Stored data entries:
════════════════════

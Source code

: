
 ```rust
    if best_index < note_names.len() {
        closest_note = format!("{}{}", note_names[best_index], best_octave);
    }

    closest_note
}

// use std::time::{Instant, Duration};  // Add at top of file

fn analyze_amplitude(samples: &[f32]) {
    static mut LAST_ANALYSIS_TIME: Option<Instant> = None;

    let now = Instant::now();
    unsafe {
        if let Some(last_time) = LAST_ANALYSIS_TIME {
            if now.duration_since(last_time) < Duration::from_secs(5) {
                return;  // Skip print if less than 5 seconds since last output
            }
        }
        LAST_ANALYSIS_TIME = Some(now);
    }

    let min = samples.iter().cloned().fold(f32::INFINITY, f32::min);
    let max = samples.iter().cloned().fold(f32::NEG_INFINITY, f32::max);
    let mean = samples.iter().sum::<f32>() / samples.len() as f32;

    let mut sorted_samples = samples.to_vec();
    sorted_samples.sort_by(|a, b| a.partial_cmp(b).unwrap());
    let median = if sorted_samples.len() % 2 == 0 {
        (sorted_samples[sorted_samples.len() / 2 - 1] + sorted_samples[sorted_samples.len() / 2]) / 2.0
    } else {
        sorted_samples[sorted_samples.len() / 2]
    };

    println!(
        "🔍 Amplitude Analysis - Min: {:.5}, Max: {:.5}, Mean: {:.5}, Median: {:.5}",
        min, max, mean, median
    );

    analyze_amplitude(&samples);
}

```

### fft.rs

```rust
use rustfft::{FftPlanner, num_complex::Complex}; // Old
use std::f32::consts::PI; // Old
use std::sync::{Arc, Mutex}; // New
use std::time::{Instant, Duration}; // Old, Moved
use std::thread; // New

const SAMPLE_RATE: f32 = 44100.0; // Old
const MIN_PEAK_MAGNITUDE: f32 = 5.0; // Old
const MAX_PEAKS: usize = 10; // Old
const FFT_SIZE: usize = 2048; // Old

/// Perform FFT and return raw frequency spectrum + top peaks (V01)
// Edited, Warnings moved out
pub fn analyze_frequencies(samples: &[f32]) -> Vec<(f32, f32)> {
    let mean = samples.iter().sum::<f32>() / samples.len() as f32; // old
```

════════════════════

WHAT THE EXERCISE ASKS - The complete data above is to be written out again as it stands.

RESPONSE -
Source code

:
 ```rust
    if best_index < note_names.len() {
        closest_note = format!("{}{}", note_names[best_index], best_octave);
    }

    closest_note
}

// use std::time::{Instant, Duration};  // Add at top of file

fn analyze_amplitude(samples: &[f32]) {
    static mut LAST_ANALYSIS_TIME: Option<Instant> = None;

    let now = Instant::now();
    unsafe {
        if let Some(last_time) = LAST_ANALYSIS_TIME {
            if now.duration_since(last_time) < Duration::from_secs(5) {
                return;  // Skip print if less than 5 seconds since last output
            }
        }
        LAST_ANALYSIS_TIME = Some(now);
    }

    let min = samples.iter().cloned().fold(f32::INFINITY, f32::min);
    let max = samples.iter().cloned().fold(f32::NEG_INFINITY, f32::max);
    let mean = samples.iter().sum::<f32>() / samples.len() as f32;

    let mut sorted_samples = samples.to_vec();
    sorted_samples.sort_by(|a, b| a.partial_cmp(b).unwrap());
    let median = if sorted_samples.len() % 2 == 0 {
        (sorted_samples[sorted_samples.len() / 2 - 1] + sorted_samples[sorted_samples.len() / 2]) / 2.0
    } else {
        sorted_samples[sorted_samples.len() / 2]
    };

    println!(
        "🔍 Amplitude Analysis - Min: {:.5}, Max: {:.5}, Mean: {:.5}, Median: {:.5}",
        min, max, mean, median
    );

    analyze_amplitude(&samples);
}

```

### fft.rs

```rust
use rustfft::{FftPlanner, num_complex::Complex}; // Old
use std::f32::consts::PI; // Old
use std::sync::{Arc, Mutex}; // New
use std::time::{Instant, Duration}; // Old, Moved
use std::thread; // New

const SAMPLE_RATE: f32 = 44100.0; // Old
const MIN_PEAK_MAGNITUDE: f32 = 5.0; // Old
const MAX_PEAKS: usize = 10; // Old
const FFT_SIZE: usize = 2048; // Old

/// Perform FFT and return raw frequency spectrum + top peaks (V01)
// Edited, Warnings moved out
pub fn analyze_frequencies(samples: &[f32]) -> Vec<(f32, f32)> {
    let mean = samples.iter().sum::<f32>() / samples.len() as f32; // old
```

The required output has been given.